*** Begin section ***
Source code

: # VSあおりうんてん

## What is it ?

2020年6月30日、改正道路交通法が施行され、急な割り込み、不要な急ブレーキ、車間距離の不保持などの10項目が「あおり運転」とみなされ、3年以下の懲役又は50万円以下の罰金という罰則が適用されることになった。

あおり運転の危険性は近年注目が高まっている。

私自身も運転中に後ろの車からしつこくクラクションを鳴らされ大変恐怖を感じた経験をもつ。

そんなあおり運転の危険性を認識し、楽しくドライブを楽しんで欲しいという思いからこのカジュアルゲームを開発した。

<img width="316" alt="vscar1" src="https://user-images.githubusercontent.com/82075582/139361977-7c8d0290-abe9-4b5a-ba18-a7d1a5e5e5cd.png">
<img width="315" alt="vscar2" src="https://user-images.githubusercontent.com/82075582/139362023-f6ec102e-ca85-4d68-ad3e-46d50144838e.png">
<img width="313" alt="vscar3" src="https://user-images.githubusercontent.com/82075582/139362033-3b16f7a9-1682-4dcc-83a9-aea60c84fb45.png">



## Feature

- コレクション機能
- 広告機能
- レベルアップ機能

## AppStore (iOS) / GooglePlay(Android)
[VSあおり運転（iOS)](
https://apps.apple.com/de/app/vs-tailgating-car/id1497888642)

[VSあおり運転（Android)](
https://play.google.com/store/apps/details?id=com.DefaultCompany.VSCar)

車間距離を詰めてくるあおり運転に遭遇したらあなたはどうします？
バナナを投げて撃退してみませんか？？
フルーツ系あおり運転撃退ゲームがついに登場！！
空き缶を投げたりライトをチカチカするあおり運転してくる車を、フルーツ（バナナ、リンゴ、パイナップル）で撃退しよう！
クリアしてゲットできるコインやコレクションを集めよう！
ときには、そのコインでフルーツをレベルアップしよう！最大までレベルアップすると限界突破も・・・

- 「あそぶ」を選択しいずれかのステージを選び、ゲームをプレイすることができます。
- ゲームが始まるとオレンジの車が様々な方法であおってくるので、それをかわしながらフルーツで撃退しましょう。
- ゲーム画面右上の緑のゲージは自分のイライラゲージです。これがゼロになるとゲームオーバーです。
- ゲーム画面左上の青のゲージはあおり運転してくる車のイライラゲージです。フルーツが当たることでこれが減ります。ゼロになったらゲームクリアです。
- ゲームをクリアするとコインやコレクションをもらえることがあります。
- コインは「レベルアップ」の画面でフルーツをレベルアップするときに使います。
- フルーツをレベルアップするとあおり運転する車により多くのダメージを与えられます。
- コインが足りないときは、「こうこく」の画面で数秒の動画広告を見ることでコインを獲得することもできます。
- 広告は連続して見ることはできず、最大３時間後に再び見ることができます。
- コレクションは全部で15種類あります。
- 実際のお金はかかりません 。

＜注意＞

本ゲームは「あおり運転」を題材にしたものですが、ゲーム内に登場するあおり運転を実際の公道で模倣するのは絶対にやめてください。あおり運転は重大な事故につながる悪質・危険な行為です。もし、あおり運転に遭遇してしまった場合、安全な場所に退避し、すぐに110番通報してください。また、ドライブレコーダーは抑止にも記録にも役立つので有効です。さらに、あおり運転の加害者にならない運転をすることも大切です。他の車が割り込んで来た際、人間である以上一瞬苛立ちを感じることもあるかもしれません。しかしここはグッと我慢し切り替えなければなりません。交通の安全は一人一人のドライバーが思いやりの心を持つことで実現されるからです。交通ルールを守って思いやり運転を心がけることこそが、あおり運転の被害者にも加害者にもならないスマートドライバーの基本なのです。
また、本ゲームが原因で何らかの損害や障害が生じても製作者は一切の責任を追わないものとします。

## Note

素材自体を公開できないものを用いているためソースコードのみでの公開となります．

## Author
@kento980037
*** End section ***
Output all of the data again. Match it exactly.

_Solution_
Source code

: # VSあおりうんてん

## What is it ?

2020年6月30日、改正道路交通法が施行され、急な割り込み、不要な急ブレーキ、車間距離の不保持などの10項目が「あおり運転」とみなされ、3年以下の懲役又は50万円以下の罰金という罰則が適用されることになった。

あおり運転の危険性は近年注目が高まっている。

私自身も運転中に後ろの車からしつこくクラクションを鳴らされ大変恐怖を感じた経験をもつ。

そんなあおり運転の危険性を認識し、楽しくドライブを楽しんで欲しいという思いからこのカジュアルゲームを開発した。

<img width="316" alt="vscar1" src="https://user-images.githubusercontent.com/82075582/139361977-7c8d0290-abe9-4b5a-ba18-a7d1a5e5e5cd.png">
<img width="315" alt="vscar2" src="https://user-images.githubusercontent.com/82075582/139362023-f6ec102e-ca85-4d68-ad3e-46d50144838e.png">
<img width="313" alt="vscar3" src="https://user-images.githubusercontent.com/82075582/139362033-3b16f7a9-1682-4dcc-83a9-aea60c84fb45.png">



## Feature

- コレクション機能
- 広告機能
- レベルアップ機能

## AppStore (iOS) / GooglePlay(Android)
[VSあおり運転（iOS)](
https://apps.apple.com/de/app/vs-tailgating-car/id1497888642)

[VSあおり運転（Android)](
https://play.google.com/store/apps/details?id=com.DefaultCompany.VSCar)

車間距離を詰めてくるあおり運転に遭遇したらあなたはどうします？
バナナを投げて撃退してみませんか？？
フルーツ系あおり運転撃退ゲームがついに登場！！
空き缶を投げたりライトをチカチカするあおり運転してくる車を、フルーツ（バナナ、リンゴ、パイナップル）で撃退しよう！
クリアしてゲットできるコインやコレクションを集めよう！
ときには、そのコインでフルーツをレベルアップしよう！最大までレベルアップすると限界突破も・・・

- 「あそぶ」を選択しいずれかのステージを選び、ゲームをプレイすることができます。
- ゲームが始まるとオレンジの車が様々な方法であおってくるので、それをかわしながらフルーツで撃退しましょう。
- ゲーム画面右上の緑のゲージは自分のイライラゲージです。これがゼロになるとゲームオーバーです。
- ゲーム画面左上の青のゲージはあおり運転してくる車のイライラゲージです。フルーツが当たることでこれが減ります。ゼロになったらゲームクリアです。
- ゲームをクリアするとコインやコレクションをもらえることがあります。
- コインは「レベルアップ」の画面でフルーツをレベルアップするときに使います。
- フルーツをレベルアップするとあおり運転する車により多くのダメージを与えられます。
- コインが足りないときは、「こうこく」の画面で数秒の動画広告を見ることでコインを獲得することもできます。
- 広告は連続して見ることはできず、最大３時間後に再び見ることができます。
- コレクションは全部で15種類あります。
- 実際のお金はかかりません 。

＜注意＞

本ゲームは「あおり運転」を題材にしたものですが、ゲーム内に登場するあおり運転を実際の公道で模倣するのは絶対にやめてください。あおり運転は重大な事故につながる悪質・危険な行為です。もし、あおり運転に遭遇してしまった場合、安全な場所に退避し、すぐに110番通報してください。また、ドライブレコーダーは抑止にも記録にも役立つので有効です。さらに、あおり運転の加害者にならない運転をすることも大切です。他の車が割り込んで来た際、人間である以上一瞬苛立ちを感じることもあるかもしれません。しかしここはグッと我慢し切り替えなければなりません。交通の安全は一人一人のドライバーが思いやりの心を持つことで実現されるからです。交通ルールを守って思いやり運転を心がけることこそが、あおり運転の被害者にも加害者にもならないスマートドライバーの基本なのです。
また、本ゲームが原因で何らかの損害や障害が生じても製作者は一切の責任を追わないものとします。

## Note

素材自体を公開できないものを用いているためソースコードのみでの公開となります．

## Author
@kento980037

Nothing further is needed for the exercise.